(INFORMATION GIVEN begins)

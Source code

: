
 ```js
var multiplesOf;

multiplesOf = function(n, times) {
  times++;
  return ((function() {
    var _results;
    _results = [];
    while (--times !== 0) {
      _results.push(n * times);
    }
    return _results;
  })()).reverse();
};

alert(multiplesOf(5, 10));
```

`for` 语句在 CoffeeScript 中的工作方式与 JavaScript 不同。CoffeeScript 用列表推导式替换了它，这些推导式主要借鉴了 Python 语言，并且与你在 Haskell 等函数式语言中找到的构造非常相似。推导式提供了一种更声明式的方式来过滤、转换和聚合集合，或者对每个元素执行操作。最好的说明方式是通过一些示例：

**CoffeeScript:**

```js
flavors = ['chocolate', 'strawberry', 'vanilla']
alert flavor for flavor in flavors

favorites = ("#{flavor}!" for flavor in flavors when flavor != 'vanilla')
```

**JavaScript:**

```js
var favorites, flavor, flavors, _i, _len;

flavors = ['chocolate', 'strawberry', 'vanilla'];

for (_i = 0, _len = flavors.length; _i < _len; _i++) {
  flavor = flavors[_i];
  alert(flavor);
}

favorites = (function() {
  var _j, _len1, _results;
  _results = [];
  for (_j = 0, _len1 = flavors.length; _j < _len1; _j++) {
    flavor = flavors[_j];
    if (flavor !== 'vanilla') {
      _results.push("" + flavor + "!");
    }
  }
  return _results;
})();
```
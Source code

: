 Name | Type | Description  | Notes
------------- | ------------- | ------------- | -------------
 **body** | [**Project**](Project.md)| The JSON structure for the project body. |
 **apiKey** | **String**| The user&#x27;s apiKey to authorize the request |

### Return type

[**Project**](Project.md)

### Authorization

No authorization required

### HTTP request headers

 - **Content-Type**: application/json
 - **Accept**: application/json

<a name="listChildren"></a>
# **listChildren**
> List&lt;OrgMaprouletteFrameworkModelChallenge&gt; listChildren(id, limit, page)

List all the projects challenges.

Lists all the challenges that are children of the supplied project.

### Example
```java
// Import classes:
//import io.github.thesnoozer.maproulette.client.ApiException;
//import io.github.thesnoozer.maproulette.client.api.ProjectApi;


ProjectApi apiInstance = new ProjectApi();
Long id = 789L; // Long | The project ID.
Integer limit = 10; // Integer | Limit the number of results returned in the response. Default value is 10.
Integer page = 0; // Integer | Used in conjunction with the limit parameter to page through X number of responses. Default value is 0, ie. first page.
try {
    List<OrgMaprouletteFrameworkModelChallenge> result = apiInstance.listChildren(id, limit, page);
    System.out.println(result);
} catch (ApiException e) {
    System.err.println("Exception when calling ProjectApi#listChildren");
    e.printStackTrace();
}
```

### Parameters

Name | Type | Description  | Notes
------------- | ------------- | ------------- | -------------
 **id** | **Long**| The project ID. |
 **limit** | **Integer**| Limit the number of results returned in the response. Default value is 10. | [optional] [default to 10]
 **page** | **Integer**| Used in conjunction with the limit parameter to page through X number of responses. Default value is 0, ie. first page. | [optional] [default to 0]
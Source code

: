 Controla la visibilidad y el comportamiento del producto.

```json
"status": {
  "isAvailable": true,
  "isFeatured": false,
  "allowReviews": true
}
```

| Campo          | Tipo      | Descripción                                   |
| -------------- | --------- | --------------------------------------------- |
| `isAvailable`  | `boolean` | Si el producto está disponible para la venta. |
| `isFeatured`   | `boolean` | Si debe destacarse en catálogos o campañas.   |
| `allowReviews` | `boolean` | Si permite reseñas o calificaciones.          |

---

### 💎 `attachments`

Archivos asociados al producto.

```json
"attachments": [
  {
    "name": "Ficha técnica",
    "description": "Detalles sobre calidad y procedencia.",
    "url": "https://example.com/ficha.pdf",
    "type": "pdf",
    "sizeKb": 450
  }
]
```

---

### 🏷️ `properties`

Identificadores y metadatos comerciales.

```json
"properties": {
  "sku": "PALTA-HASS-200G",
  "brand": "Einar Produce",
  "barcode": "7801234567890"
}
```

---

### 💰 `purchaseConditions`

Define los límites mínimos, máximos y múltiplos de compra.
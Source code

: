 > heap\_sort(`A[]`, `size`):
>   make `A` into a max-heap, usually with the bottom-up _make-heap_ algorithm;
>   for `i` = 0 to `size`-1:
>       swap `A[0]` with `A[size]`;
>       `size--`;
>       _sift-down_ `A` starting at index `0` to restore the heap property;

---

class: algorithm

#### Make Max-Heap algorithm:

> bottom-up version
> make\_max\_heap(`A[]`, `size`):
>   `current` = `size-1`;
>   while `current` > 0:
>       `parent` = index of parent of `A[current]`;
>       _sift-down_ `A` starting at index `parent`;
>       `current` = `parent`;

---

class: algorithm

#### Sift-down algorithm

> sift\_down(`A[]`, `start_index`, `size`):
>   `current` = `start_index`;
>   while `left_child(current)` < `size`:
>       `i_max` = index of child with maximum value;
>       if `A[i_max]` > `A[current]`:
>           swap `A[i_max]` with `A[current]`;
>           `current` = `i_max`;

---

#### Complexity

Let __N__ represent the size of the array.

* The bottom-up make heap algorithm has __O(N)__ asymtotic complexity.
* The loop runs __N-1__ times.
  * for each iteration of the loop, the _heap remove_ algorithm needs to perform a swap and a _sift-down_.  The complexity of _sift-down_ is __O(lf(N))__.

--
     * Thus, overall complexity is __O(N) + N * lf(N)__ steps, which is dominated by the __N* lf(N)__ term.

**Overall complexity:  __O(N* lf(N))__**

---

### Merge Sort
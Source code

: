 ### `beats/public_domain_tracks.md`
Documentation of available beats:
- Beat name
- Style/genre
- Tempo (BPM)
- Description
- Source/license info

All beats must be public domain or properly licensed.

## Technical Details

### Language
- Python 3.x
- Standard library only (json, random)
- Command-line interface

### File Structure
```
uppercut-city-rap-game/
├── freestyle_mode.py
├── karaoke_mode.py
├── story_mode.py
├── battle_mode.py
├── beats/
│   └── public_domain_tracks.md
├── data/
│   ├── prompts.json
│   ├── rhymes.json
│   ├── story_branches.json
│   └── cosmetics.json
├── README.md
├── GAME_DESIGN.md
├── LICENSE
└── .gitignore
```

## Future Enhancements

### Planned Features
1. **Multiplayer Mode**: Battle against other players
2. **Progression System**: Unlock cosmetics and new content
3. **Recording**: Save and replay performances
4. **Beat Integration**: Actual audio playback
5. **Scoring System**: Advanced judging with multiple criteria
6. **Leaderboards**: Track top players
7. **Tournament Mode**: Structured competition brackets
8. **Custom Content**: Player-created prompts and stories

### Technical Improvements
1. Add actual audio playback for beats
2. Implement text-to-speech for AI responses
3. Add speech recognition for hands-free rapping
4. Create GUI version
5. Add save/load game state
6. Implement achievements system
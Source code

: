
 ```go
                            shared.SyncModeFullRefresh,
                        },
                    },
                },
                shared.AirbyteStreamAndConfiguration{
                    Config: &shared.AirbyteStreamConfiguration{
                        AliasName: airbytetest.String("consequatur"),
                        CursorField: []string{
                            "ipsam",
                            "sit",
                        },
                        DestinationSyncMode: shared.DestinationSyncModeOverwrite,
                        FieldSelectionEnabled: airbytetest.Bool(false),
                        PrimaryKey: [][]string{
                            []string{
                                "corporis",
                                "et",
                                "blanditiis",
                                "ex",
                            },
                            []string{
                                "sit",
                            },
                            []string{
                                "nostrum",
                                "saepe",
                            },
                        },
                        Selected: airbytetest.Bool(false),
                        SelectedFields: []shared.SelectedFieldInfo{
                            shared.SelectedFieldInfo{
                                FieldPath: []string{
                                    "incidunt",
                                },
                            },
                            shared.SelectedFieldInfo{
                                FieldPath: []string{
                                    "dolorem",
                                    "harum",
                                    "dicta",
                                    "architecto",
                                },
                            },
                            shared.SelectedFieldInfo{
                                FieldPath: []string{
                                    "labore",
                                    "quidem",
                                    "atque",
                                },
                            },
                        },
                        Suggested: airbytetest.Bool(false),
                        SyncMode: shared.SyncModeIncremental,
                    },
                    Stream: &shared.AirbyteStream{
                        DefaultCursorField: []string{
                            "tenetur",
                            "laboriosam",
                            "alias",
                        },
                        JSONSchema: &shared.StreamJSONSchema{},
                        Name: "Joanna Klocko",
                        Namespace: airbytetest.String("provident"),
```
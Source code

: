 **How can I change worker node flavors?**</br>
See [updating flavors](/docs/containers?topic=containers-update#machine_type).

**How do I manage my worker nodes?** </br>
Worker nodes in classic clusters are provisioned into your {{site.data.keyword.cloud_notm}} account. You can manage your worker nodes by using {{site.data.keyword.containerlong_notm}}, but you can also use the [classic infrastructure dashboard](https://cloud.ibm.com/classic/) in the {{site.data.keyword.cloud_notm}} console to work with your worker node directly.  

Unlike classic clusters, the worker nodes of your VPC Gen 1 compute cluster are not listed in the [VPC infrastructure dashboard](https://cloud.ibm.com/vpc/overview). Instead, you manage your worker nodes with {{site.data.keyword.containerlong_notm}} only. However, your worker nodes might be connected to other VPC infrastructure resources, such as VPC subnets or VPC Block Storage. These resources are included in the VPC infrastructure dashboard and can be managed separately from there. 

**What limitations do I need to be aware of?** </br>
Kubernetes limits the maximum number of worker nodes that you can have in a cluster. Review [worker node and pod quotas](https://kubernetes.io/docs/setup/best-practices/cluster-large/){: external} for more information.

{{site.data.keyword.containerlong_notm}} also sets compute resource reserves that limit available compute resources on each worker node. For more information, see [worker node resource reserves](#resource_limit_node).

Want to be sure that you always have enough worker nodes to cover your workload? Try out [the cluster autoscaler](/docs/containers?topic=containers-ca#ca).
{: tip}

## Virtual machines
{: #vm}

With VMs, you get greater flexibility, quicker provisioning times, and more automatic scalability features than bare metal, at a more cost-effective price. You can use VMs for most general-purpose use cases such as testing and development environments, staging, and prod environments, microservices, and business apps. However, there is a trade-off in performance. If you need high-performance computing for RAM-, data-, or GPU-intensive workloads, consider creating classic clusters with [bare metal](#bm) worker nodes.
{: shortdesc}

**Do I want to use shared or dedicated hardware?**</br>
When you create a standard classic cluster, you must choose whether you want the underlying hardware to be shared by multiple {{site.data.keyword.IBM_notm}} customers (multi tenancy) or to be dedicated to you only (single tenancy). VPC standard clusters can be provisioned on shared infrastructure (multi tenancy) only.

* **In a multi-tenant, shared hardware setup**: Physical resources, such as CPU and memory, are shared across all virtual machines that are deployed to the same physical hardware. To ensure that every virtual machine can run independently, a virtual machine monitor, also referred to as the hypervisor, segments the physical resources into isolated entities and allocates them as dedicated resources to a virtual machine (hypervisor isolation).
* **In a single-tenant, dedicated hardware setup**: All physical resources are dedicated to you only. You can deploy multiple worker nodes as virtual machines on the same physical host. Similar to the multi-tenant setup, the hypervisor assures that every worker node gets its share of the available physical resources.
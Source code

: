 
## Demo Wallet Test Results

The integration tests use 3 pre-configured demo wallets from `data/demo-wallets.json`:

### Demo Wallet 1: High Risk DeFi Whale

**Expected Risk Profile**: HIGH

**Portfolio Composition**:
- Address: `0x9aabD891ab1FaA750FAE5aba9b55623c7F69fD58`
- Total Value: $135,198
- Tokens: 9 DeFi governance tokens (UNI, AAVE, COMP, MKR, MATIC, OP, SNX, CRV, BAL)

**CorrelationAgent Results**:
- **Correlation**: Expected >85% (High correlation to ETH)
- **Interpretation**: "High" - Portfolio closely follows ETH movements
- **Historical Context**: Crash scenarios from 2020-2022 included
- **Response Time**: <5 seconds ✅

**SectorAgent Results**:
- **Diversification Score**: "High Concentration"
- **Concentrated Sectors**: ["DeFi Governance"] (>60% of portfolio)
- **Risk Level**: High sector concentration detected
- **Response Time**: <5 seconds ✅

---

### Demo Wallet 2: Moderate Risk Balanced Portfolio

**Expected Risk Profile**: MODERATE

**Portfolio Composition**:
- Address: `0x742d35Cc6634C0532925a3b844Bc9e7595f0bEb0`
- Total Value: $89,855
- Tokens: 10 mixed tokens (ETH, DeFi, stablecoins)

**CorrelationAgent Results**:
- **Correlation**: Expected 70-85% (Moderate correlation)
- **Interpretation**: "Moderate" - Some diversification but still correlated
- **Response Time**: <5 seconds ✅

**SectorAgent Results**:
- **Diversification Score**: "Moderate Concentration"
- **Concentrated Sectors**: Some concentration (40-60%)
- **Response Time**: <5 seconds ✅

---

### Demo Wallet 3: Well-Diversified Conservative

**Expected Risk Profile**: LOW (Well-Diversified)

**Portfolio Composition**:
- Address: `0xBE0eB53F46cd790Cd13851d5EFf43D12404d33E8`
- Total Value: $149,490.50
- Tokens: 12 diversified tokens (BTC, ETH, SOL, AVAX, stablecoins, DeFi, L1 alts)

(INFORMATION GIVEN ends)

### EXERCISE GOAL
Scan the records for the string "loop" and report each line where it occurs.

### TASK OUTPUT
* The loop runs __N-1__ times.
  * for each iteration of the loop, the _heap remove_ algorithm needs to perform a swap and a _sift-down_.  The complexity of _sift-down_ is __O(lf(N))__.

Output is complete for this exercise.